**To do**
Search the material below for the word "them". Copy every line that has it.

• • •

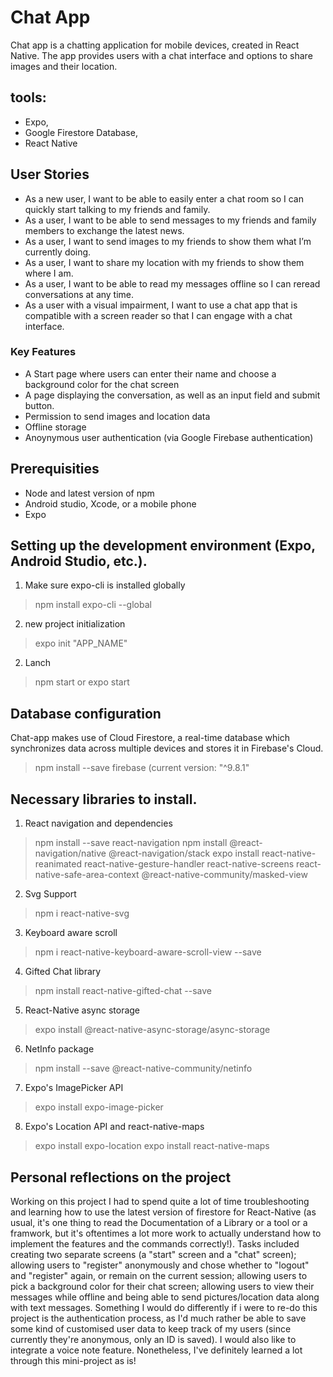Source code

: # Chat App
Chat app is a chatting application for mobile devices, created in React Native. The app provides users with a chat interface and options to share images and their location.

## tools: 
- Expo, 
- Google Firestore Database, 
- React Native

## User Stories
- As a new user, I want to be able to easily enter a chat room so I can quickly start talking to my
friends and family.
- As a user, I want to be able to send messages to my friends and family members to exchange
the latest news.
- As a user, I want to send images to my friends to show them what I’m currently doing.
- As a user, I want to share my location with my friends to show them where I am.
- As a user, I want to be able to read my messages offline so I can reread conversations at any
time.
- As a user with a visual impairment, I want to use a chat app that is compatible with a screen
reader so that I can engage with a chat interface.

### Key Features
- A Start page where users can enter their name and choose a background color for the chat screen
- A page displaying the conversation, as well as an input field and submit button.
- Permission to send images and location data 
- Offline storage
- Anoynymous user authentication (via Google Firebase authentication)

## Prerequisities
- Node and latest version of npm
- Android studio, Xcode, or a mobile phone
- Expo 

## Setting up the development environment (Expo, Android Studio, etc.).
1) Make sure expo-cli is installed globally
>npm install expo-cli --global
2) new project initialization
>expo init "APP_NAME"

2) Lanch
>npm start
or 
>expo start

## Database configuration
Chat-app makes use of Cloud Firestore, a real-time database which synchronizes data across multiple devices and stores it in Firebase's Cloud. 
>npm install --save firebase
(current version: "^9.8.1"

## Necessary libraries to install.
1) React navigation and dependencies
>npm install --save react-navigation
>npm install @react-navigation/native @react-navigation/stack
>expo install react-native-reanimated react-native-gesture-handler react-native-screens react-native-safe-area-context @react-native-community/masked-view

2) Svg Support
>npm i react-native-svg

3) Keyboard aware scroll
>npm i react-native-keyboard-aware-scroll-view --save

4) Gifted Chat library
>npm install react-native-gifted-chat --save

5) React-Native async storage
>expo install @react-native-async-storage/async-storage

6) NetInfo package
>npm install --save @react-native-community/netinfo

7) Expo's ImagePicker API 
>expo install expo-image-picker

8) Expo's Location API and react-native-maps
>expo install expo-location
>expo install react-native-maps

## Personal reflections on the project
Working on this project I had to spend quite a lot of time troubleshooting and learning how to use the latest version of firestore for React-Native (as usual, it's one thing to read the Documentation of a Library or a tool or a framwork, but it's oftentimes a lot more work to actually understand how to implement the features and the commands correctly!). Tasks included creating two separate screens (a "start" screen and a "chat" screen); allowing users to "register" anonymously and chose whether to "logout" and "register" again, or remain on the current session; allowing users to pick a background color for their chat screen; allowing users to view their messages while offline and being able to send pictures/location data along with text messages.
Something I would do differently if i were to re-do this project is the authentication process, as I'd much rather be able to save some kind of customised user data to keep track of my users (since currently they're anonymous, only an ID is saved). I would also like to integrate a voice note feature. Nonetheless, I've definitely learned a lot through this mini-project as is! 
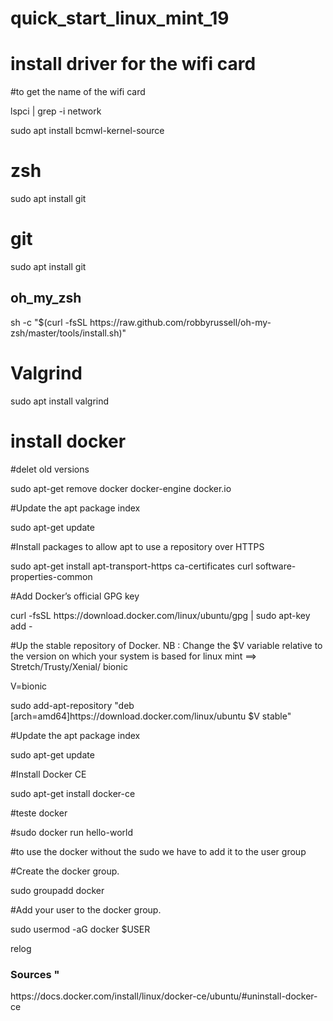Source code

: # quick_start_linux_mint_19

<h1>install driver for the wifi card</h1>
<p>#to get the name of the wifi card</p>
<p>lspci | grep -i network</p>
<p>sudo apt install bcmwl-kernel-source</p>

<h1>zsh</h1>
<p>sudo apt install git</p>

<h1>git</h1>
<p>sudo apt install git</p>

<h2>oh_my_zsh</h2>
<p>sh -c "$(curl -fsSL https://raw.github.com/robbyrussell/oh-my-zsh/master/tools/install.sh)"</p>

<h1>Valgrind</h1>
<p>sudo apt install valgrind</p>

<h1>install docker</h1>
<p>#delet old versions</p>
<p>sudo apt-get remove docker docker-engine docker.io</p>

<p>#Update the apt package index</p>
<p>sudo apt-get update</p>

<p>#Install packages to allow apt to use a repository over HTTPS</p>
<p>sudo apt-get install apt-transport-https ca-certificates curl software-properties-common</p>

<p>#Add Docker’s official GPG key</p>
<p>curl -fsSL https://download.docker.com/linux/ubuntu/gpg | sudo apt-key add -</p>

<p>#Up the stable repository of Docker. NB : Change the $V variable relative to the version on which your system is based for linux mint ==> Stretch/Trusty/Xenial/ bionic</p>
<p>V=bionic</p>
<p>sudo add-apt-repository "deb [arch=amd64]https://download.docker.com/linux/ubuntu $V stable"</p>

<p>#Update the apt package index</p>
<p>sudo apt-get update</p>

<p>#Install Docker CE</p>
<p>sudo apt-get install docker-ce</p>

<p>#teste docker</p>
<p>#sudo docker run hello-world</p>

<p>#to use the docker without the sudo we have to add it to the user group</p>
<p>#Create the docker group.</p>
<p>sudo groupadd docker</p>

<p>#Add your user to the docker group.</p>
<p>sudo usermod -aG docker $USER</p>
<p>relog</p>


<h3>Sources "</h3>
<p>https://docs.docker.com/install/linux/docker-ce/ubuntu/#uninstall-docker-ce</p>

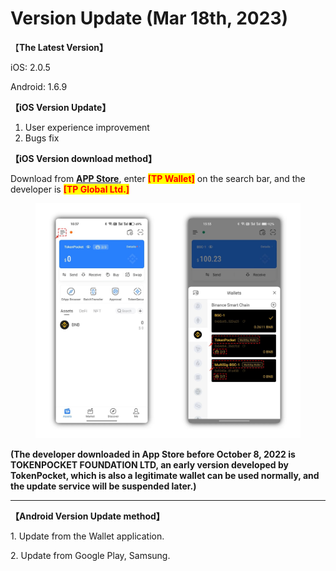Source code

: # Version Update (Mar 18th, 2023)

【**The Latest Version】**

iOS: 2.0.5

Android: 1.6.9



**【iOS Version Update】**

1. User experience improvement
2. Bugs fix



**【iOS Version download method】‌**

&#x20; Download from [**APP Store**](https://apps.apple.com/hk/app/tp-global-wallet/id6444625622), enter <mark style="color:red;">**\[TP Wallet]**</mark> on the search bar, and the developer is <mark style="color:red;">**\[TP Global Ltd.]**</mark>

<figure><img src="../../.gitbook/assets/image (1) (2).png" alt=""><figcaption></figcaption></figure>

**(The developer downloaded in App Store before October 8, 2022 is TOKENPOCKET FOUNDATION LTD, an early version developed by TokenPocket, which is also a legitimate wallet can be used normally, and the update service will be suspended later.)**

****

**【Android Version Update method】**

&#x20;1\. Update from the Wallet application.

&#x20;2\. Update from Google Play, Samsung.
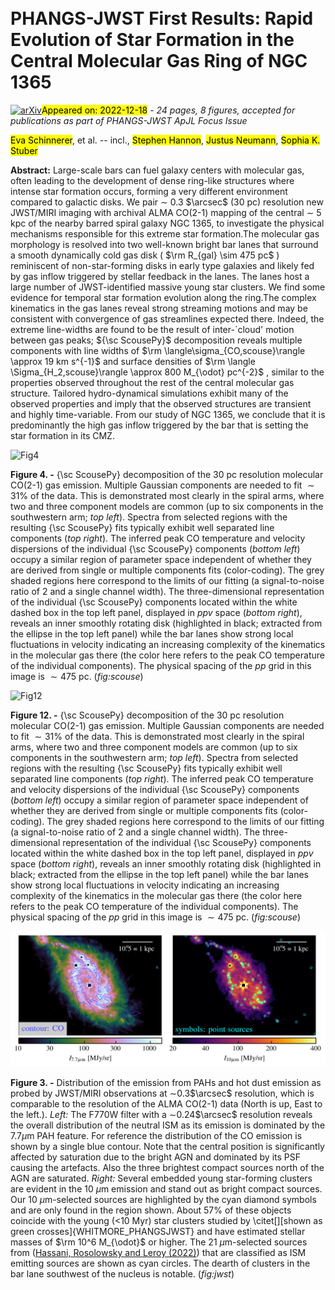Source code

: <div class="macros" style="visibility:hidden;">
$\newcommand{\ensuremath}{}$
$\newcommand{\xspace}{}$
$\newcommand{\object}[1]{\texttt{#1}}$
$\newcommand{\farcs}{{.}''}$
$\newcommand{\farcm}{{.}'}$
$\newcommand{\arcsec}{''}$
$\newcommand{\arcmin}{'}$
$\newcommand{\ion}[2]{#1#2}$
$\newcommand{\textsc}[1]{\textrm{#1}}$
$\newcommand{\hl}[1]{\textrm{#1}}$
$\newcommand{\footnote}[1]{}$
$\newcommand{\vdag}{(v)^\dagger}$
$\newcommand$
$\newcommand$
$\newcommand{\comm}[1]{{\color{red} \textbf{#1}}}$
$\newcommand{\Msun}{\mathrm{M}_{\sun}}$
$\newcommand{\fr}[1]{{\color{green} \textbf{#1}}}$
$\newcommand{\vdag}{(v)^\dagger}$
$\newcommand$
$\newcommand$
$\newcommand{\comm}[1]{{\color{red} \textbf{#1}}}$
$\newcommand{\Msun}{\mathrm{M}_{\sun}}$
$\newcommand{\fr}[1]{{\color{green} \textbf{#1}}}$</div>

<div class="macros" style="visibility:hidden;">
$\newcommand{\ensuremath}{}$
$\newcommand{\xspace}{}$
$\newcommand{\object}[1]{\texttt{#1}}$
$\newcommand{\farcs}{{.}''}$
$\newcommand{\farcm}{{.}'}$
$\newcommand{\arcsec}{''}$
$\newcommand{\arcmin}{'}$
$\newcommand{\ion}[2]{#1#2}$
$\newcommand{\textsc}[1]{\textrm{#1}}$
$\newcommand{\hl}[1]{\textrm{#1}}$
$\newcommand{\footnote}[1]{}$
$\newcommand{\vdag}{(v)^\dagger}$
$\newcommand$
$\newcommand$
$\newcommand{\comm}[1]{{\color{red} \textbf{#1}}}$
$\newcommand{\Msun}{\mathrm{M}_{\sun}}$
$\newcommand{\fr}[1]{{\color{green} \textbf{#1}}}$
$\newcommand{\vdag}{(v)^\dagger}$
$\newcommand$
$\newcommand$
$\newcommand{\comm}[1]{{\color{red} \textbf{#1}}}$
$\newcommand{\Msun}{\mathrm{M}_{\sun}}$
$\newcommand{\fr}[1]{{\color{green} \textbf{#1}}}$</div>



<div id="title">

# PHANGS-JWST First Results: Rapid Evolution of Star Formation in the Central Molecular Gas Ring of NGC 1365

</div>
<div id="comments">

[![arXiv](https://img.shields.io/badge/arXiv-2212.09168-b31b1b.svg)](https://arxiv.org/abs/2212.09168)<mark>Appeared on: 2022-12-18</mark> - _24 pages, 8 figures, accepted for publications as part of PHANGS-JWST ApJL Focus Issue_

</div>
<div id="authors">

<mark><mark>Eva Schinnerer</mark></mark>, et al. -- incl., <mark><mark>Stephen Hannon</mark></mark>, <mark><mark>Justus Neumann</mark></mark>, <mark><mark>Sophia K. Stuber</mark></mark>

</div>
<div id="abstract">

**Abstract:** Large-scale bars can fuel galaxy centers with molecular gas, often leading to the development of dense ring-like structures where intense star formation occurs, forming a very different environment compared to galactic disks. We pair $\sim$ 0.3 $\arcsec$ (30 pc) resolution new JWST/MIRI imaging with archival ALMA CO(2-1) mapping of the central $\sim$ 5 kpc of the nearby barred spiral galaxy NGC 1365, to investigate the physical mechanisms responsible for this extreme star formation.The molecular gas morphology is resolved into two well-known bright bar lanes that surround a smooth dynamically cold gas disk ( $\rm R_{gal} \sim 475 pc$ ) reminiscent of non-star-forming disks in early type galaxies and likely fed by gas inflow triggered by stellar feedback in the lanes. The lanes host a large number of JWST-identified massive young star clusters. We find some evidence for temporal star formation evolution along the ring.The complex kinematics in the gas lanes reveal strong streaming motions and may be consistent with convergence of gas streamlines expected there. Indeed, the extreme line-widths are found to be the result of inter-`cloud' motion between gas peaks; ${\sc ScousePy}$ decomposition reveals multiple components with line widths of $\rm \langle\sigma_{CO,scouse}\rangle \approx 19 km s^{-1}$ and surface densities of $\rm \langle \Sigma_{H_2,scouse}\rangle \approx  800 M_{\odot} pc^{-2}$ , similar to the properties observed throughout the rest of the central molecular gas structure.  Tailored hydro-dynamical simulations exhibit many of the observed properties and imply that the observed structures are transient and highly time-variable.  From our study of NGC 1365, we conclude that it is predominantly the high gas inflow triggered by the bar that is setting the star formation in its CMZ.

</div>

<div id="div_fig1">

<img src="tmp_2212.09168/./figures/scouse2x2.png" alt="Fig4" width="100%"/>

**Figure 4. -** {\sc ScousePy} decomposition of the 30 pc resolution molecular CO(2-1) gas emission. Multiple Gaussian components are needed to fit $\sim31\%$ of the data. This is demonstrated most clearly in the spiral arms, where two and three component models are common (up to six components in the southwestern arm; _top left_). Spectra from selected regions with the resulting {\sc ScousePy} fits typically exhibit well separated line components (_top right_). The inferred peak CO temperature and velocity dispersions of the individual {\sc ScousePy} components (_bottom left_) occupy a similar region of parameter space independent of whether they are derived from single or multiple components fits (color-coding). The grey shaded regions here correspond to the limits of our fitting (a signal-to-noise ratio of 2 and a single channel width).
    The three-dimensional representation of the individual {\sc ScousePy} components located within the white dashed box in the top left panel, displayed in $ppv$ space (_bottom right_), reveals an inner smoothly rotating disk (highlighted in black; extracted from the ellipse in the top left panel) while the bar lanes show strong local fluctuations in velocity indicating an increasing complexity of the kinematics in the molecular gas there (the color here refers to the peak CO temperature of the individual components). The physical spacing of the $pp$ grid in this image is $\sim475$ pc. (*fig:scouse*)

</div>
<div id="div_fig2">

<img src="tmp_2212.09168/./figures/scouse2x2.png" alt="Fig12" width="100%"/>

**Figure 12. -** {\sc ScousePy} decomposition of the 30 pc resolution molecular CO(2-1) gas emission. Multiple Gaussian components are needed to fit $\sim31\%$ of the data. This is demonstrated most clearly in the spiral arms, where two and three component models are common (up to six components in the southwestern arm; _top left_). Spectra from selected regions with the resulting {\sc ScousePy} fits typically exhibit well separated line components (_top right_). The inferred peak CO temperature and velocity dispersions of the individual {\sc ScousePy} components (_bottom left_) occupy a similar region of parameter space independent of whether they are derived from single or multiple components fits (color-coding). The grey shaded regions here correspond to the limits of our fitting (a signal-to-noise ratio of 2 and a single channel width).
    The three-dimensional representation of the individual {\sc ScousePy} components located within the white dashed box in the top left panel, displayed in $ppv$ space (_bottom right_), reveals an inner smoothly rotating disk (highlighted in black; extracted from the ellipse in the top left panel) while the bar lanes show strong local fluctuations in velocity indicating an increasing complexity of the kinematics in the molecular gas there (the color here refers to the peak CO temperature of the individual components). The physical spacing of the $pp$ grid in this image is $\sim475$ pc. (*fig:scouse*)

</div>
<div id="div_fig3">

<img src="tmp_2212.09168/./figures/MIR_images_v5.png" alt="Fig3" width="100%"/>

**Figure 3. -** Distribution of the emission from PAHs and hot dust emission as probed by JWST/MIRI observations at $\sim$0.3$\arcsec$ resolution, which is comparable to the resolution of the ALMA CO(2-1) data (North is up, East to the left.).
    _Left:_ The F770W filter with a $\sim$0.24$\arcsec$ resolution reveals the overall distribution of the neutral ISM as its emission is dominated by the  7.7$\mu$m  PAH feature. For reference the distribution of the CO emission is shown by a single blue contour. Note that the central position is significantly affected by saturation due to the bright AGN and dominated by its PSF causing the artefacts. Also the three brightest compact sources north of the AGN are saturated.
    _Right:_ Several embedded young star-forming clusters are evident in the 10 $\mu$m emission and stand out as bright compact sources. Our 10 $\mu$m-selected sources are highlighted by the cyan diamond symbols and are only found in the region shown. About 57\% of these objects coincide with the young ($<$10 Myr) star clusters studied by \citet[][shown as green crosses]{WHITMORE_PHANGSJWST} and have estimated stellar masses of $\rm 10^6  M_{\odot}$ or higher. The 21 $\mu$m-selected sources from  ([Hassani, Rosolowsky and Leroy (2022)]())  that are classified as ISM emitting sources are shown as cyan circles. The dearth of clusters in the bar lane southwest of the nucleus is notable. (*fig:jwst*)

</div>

• • •

**Finished task**
- As a user, I want to send images to my friends to show them what I’m currently doing.
- As a user, I want to share my location with my friends to show them where I am.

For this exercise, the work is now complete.